AIM OF THE TASK >>
Strip out the pictures and transcribe the records that follow exactly.

DATA FOR ANALYSIS >>
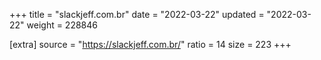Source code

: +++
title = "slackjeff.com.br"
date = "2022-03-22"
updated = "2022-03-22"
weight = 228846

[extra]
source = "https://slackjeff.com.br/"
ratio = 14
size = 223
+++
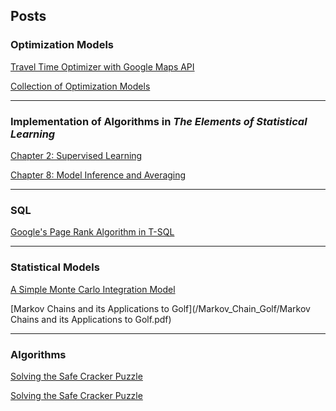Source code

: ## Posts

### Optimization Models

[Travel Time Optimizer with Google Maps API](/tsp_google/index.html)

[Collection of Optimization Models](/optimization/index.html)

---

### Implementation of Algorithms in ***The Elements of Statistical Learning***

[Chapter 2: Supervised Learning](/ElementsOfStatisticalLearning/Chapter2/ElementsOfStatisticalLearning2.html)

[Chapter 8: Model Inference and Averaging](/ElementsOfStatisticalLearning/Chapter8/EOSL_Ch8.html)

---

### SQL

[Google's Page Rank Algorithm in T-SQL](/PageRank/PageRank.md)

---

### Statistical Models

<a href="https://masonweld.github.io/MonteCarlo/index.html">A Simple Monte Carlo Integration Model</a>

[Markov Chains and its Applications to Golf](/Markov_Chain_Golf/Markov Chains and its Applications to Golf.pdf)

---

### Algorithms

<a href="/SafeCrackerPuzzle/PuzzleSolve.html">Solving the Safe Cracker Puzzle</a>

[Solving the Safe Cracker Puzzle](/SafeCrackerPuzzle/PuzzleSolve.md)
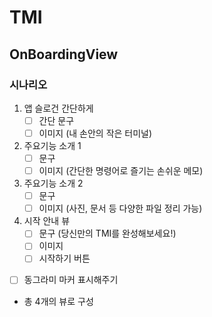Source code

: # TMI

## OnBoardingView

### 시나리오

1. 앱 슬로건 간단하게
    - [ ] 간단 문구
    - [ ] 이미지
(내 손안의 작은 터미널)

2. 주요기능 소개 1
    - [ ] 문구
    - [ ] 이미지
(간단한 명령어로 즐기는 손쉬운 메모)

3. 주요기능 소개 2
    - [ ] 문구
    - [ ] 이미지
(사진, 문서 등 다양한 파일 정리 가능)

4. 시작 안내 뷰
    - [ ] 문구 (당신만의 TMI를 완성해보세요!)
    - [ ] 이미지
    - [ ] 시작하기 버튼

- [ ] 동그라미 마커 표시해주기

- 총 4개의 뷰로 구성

EXERCISE SOLUTION >>
Source code

: +++
title = "slackjeff.com.br"
date = "2022-03-22"
updated = "2022-03-22"
weight = 228846

[extra]
source = "https://slackjeff.com.br/"
ratio = 14
size = 223
+++
Source code

: ## Posts

### Optimization Models

[Travel Time Optimizer with Google Maps API](/tsp_google/index.html)

[Collection of Optimization Models](/optimization/index.html)

---

### Implementation of Algorithms in ***The Elements of Statistical Learning***

[Chapter 2: Supervised Learning](/ElementsOfStatisticalLearning/Chapter2/ElementsOfStatisticalLearning2.html)

[Chapter 8: Model Inference and Averaging](/ElementsOfStatisticalLearning/Chapter8/EOSL_Ch8.html)

---

### SQL

[Google's Page Rank Algorithm in T-SQL](/PageRank/PageRank.md)

---

### Statistical Models

<a href="https://masonweld.github.io/MonteCarlo/index.html">A Simple Monte Carlo Integration Model</a>

[Markov Chains and its Applications to Golf](/Markov_Chain_Golf/Markov Chains and its Applications to Golf.pdf)

---

### Algorithms

<a href="/SafeCrackerPuzzle/PuzzleSolve.html">Solving the Safe Cracker Puzzle</a>

[Solving the Safe Cracker Puzzle](/SafeCrackerPuzzle/PuzzleSolve.md)
Source code

: # TMI

## OnBoardingView

### 시나리오

1. 앱 슬로건 간단하게
    - [ ] 간단 문구
    - [ ] 이미지
(내 손안의 작은 터미널)

2. 주요기능 소개 1
    - [ ] 문구
    - [ ] 이미지
(간단한 명령어로 즐기는 손쉬운 메모)

3. 주요기능 소개 2
    - [ ] 문구
    - [ ] 이미지
(사진, 문서 등 다양한 파일 정리 가능)

4. 시작 안내 뷰
    - [ ] 문구 (당신만의 TMI를 완성해보세요!)
    - [ ] 이미지
    - [ ] 시작하기 버튼

- [ ] 동그라미 마커 표시해주기

- 총 4개의 뷰로 구성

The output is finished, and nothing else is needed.